We as a society owe it to our children to protect them from the harm caused by offenders like the appellant. Our children are at once our most valued and our most vulnerable assets. Throughout their formative years, they are manifestly incapable of defending themselves against predators like the appellant and, as such, they make easy prey. People like the appellant know this only too well and they exploit it to achieve their selfish ends, heedless of the dire consequences that can and often do follow.
[23] I must also take into account the time that the accused spent on bail. While I recognize that the accused has been on bail since the date of the offences, in my view, the exceptions have provided a substantial amount of latitude for the offender. The “house arrest” provided for an exception for employment, an exception for being out with the surety, and an exception for being out with a note for a specific purpose. While the time on bail is worthy of some consideration, it does not warrant the 9 months sought by W.M.
[24] Having regard to the nature of the offence, and the circumstances of the offender, and considering the need for deterrence when dealing with offences of this sort, I will sentence the accused to 18 months in custody. In sentencing the accused to 18 months in custody, I have taken into account the time the offender has spent on stringent bail. I have also considered all of the factors above, including the fact that the accused has no criminal record and his rehabilitative prospects. If it were not for the time on stringent bail, I would have sentenced the accused to 2 years in custody.

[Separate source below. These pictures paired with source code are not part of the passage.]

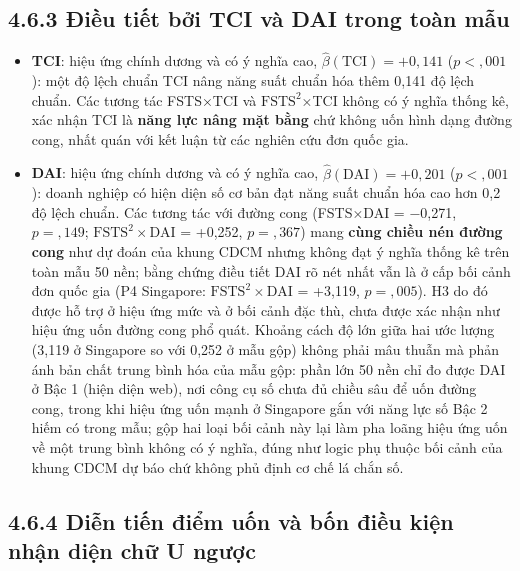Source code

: \documentclass[
  a4paper,
  13pt]{extreport}
\providecommand{\tightlist}{%
  \setlength{\itemsep}{0pt}\setlength{\parskip}{0pt}}
\begin{document}
\hypertarget{ux111iux1ec1u-tiux1ebft-bux1edfi-tci-vuxe0-dai-trong-touxe0n-mux1eabu}{%
\subsection{4.6.3 Điều tiết bởi TCI và DAI trong toàn
mẫu}\label{ux111iux1ec1u-tiux1ebft-bux1edfi-tci-vuxe0-dai-trong-touxe0n-mux1eabu}}

\begin{itemize}
\tightlist
\item
  \textbf{TCI}: hiệu ứng chính dương và có ý nghĩa cao,
  \(\hat{\beta}(\text{TCI}) = +0{,}141\) (\(p < {,}001\)): một độ lệch
  chuẩn TCI nâng năng suất chuẩn hóa thêm 0,141 độ lệch chuẩn. Các tương
  tác FSTS×TCI và \(\text{FSTS}^2\)×TCI không có ý nghĩa thống kê, xác
  nhận TCI là \textbf{năng lực nâng mặt bằng} chứ không uốn hình dạng
  đường cong, nhất quán với kết luận từ các nghiên cứu đơn quốc gia.
\item
  \textbf{DAI}: hiệu ứng chính dương và có ý nghĩa cao,
  \(\hat{\beta}(\text{DAI}) = +0{,}201\) (\(p < {,}001\)): doanh nghiệp
  có hiện diện số cơ bản đạt năng suất chuẩn hóa cao hơn 0,2 độ lệch
  chuẩn. Các tương tác với đường cong (FSTS×DAI = −0,271,
  \(p = {,}149\); \(\text{FSTS}^2 \times \text{DAI}\) = +0,252,
  \(p = {,}367\)) mang \textbf{cùng chiều nén đường cong} như dự đoán
  của khung CDCM nhưng không đạt ý nghĩa thống kê trên toàn mẫu 50 nền;
  bằng chứng điều tiết DAI rõ nét nhất vẫn là ở cấp bối cảnh đơn quốc
  gia (P4 Singapore: \(\text{FSTS}^2 \times \text{DAI}\) = +3,119,
  \(p = {,}005\)). H3 do đó được hỗ trợ ở hiệu ứng mức và ở bối cảnh đặc
  thù, chưa được xác nhận như hiệu ứng uốn đường cong phổ quát. Khoảng
  cách độ lớn giữa hai ước lượng (3,119 ở Singapore so với 0,252 ở mẫu
  gộp) không phải mâu thuẫn mà phản ánh bản chất trung bình hóa của mẫu
  gộp: phần lớn 50 nền chỉ đo được DAI ở Bậc 1 (hiện diện web), nơi công
  cụ số chưa đủ chiều sâu để uốn đường cong, trong khi hiệu ứng uốn mạnh
  ở Singapore gắn với năng lực số Bậc 2 hiếm có trong mẫu; gộp hai loại
  bối cảnh này lại làm pha loãng hiệu ứng uốn về một trung bình không có
  ý nghĩa, đúng như logic phụ thuộc bối cảnh của khung CDCM dự báo chứ
  không phủ định cơ chế lá chắn số.
\end{itemize}

\hypertarget{diux1ec5n-tiux1ebfn-ux111iux1ec3m-uux1ed1n-vuxe0-bux1ed1n-ux111iux1ec1u-kiux1ec7n-nhux1eadn-diux1ec7n-chux1eef-u-ngux1b0ux1ee3c}{%
\subsection{4.6.4 Diễn tiến điểm uốn và bốn điều kiện nhận diện chữ U
ngược}\label{diux1ec5n-tiux1ebfn-ux111iux1ec3m-uux1ed1n-vuxe0-bux1ed1n-ux111iux1ec1u-kiux1ec7n-nhux1eadn-diux1ec7n-chux1eef-u-ngux1b0ux1ee3c}}
\end{document}
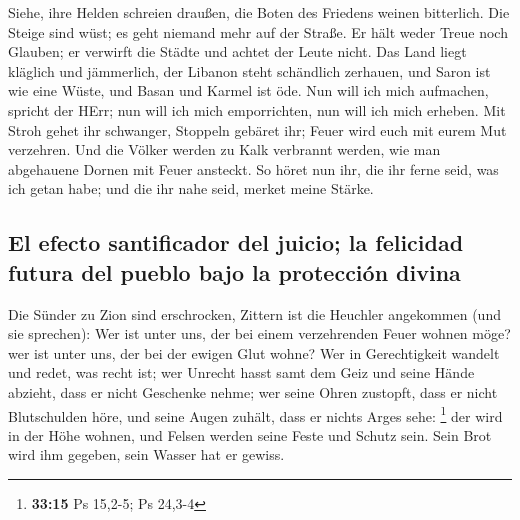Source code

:  Siehe, ihre Helden schreien draußen, die Boten des
Friedens weinen bitterlich.  Die Steige sind wüst; es geht
niemand mehr auf der Straße. Er hält weder Treue noch Glauben; er
verwirft die Städte und achtet der Leute nicht.  Das Land
liegt kläglich und jämmerlich, der Libanon steht schändlich zerhauen,
und Saron ist wie eine Wüste, und Basan und Karmel ist öde.
 Nun will ich mich aufmachen, spricht der HErr; nun will
ich mich emporrichten, nun will ich mich erheben.  Mit
Stroh gehet ihr schwanger, Stoppeln gebäret ihr; Feuer wird euch mit
eurem Mut verzehren.  Und die Völker werden zu Kalk
verbrannt werden, wie man abgehauene Dornen mit Feuer ansteckt.
 So höret nun ihr, die ihr ferne seid, was ich getan
habe; und die ihr nahe seid, merket meine Stärke.

\hypertarget{el-efecto-santificador-del-juicio-la-felicidad-futura-del-pueblo-bajo-la-protecciuxf3n-divina}{%
\subsection{El efecto santificador del juicio; la felicidad futura del
pueblo bajo la protección
divina}\label{el-efecto-santificador-del-juicio-la-felicidad-futura-del-pueblo-bajo-la-protecciuxf3n-divina}}

 Die Sünder zu Zion sind erschrocken, Zittern ist die
Heuchler angekommen (und sie sprechen): Wer ist unter uns, der bei einem
verzehrenden Feuer wohnen möge? wer ist unter uns, der bei der ewigen
Glut wohne?  Wer in Gerechtigkeit wandelt und redet, was
recht ist; wer Unrecht hasst samt dem Geiz und seine Hände abzieht, dass
er nicht Geschenke nehme; wer seine Ohren zustopft, dass er nicht
Blutschulden höre, und seine Augen zuhält, dass er nichts Arges sehe:
\footnote{\textbf{33:15} Ps 15,2-5; Ps 24,3-4}  der wird
in der Höhe wohnen, und Felsen werden seine Feste und Schutz sein. Sein
Brot wird ihm gegeben, sein Wasser hat er gewiss.

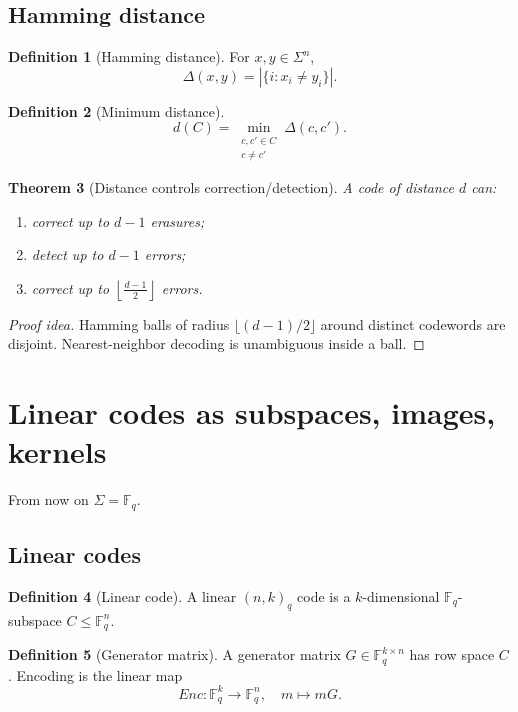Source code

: \documentclass[11pt]{article}
\newtheorem{theorem}{Theorem}[section]
\theoremstyle{definition}
\newtheorem{definition}[theorem]{Definition}
\theoremstyle{remark}
\newcommand{\F}{\mathbb{F}}
\begin{document}
	\subsection{Hamming distance}
	\begin{definition}[Hamming distance]
		For \(x,y\in \Sigma^n\),
		\[
		\Delta(x,y)=|\{i: x_i\neq y_i\}|.
		\]
	\end{definition}
	
	\begin{definition}[Minimum distance]
		\[
		d(C)=\min_{\substack{c,c'\in C\\c\neq c'}}\Delta(c,c').
		\]
	\end{definition}
	
	\begin{theorem}[Distance controls correction/detection]
		A code of distance \(d\) can:
		\begin{enumerate}[label=(\alph*)]
			\item correct up to \(d-1\) erasures;
			\item detect up to \(d-1\) errors;
			\item correct up to \(\left\lfloor \frac{d-1}{2}\right\rfloor\) errors.
		\end{enumerate}
	\end{theorem}
	
	\begin{proof}[Proof idea]
		Hamming balls of radius \(\lfloor(d-1)/2\rfloor\) around distinct codewords are disjoint.
		Nearest-neighbor decoding is unambiguous inside a ball.
	\end{proof}
	
	\section{Linear codes as subspaces, images, kernels}
	From now on \(\Sigma=\F_q\).
	
	\subsection{Linear codes}
	\begin{definition}[Linear code]
		A linear \((n,k)_q\) code is a \(k\)-dimensional \(\F_q\)-subspace \(C\le \F_q^n\).
	\end{definition}
	
	\begin{definition}[Generator matrix]
		A generator matrix \(G\in \F_q^{k\times n}\) has row space \(C\).
		Encoding is the linear map
		\[
		Enc:\F_q^k\to \F_q^n,\quad m\mapsto mG.
		\]
	\end{definition}
	
\end{document}
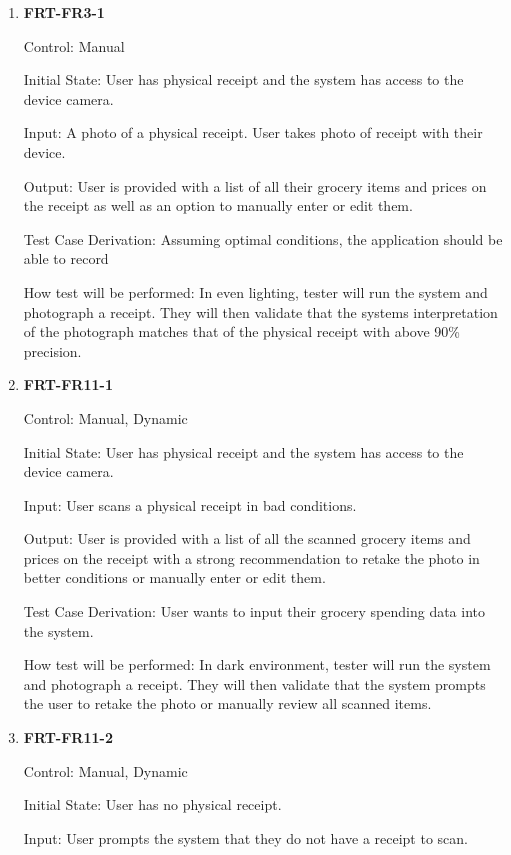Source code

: \documentclass[12pt, titlepage]{article}
\begin{document}
\begin{enumerate}

\item{\textbf{FRT-FR3-1}}

Control: Manual
          
Initial State: User has physical receipt and the system has access to the device camera.
          
Input: A photo of a physical receipt. User takes photo of receipt with their device.
          
Output: User is provided with a list of all their grocery items and prices on the receipt as well as an option to manually enter or edit them.

Test Case Derivation: Assuming optimal conditions, the application should be able to record 
          
How test will be performed: In even lighting, tester will run the system and photograph a receipt. They will then validate that the systems interpretation of the photograph matches that of the physical receipt with above 90\% precision.

\item{\textbf{FRT-FR11-1}}

Control: Manual, Dynamic
          
Initial State: User has physical receipt and the system has access to the device camera.

Input: User scans a physical receipt in bad conditions.
          
Output: User is provided with a list of all the scanned grocery items and prices on the receipt with a strong recommendation to retake the photo in better conditions or manually enter or edit them.

Test Case Derivation: User wants to input their grocery spending data into the system.
          
How test will be performed: In dark environment, tester will run the system and photograph a receipt. They will then validate that the system prompts the user to retake the photo or manually review all scanned items.

\item{\textbf{FRT-FR11-2}}

Control: Manual, Dynamic
          
Initial State: User has no physical receipt.

Input: User prompts the system that they do not have a receipt to scan.
          

\end{enumerate}
\end{document}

[25] I will also impose a period of probation of 3 years in addition to the other ancillary orders outlined below.
Disposition
[26] The offender is sentenced as follows:
[27] For the conviction on count two of the indictment, the offence of sexual interference contrary to s. 151 of the Code, W.M. is sentenced to 18 months in custody, plus 3 years of probation on terms including to keep the peace and be of good behaviour, to reside where approved by his probation officer and to notify his probation officer in advance of any change of address and change of employment, not to be in contact with any person under the age of 16 except while in the presence of a person approved of by his probation officer, not to be in contact with the victim (J.D.) or his mother (J.A.) and not to be within 100 metres of their residence, expected place of work, or school, and to attend and actively participate in all assessment, and counselling programs as directed by the probation officer.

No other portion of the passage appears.